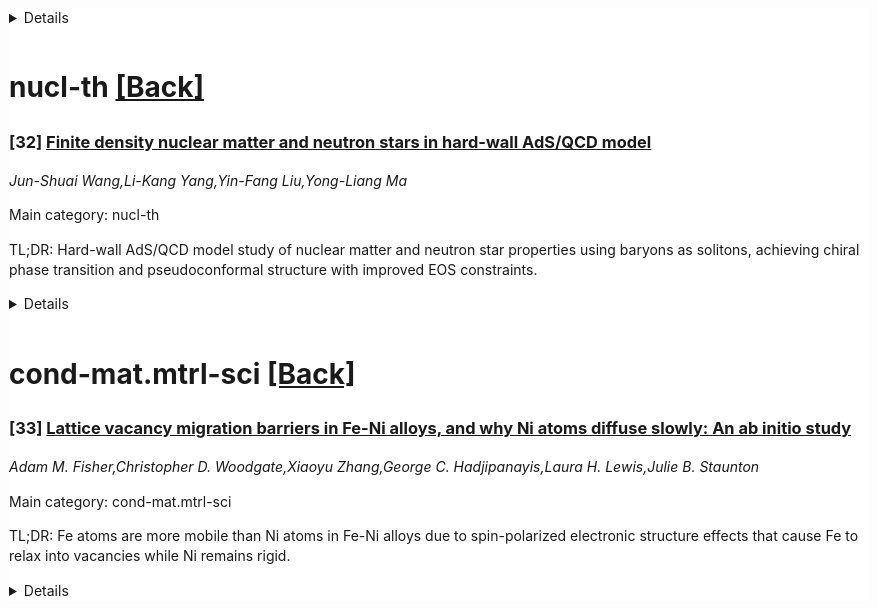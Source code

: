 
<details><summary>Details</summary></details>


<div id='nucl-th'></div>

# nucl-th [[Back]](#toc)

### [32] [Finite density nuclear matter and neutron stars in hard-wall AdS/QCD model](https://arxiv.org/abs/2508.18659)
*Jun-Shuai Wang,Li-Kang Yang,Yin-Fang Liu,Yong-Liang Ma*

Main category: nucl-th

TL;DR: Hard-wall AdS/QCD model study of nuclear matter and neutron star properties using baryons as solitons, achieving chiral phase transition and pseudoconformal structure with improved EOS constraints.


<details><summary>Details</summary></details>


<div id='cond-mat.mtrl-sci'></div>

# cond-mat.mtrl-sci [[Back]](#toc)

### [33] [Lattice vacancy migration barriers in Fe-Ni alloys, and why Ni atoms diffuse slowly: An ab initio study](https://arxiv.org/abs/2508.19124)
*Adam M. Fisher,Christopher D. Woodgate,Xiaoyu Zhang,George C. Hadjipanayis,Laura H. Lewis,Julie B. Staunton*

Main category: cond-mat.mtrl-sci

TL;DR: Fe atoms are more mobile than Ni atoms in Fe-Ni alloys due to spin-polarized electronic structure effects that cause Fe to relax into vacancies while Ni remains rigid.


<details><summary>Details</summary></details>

+ + + +

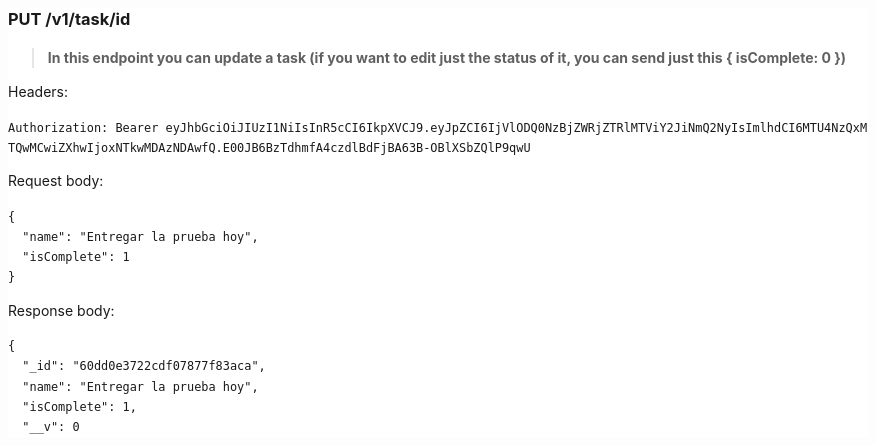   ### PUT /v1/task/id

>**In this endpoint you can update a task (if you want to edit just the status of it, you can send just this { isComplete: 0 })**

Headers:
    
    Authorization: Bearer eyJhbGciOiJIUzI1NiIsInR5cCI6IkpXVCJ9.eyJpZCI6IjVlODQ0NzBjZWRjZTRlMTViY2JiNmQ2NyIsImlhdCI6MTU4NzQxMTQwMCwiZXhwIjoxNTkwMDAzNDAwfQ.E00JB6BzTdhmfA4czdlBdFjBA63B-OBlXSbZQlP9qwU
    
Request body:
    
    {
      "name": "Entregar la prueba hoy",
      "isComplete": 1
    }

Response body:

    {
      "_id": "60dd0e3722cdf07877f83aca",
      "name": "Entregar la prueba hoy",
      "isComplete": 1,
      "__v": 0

+ + + +

**WHAT THE TASK ASKS:**
Every line holding the word "isComplete" should be copied out of the material.

**RESULT OF THE EXERCISE:**
>**In this endpoint you can update a task (if you want to edit just the status of it, you can send just this { isComplete: 0 })**
      "isComplete": 1
      "isComplete": 1,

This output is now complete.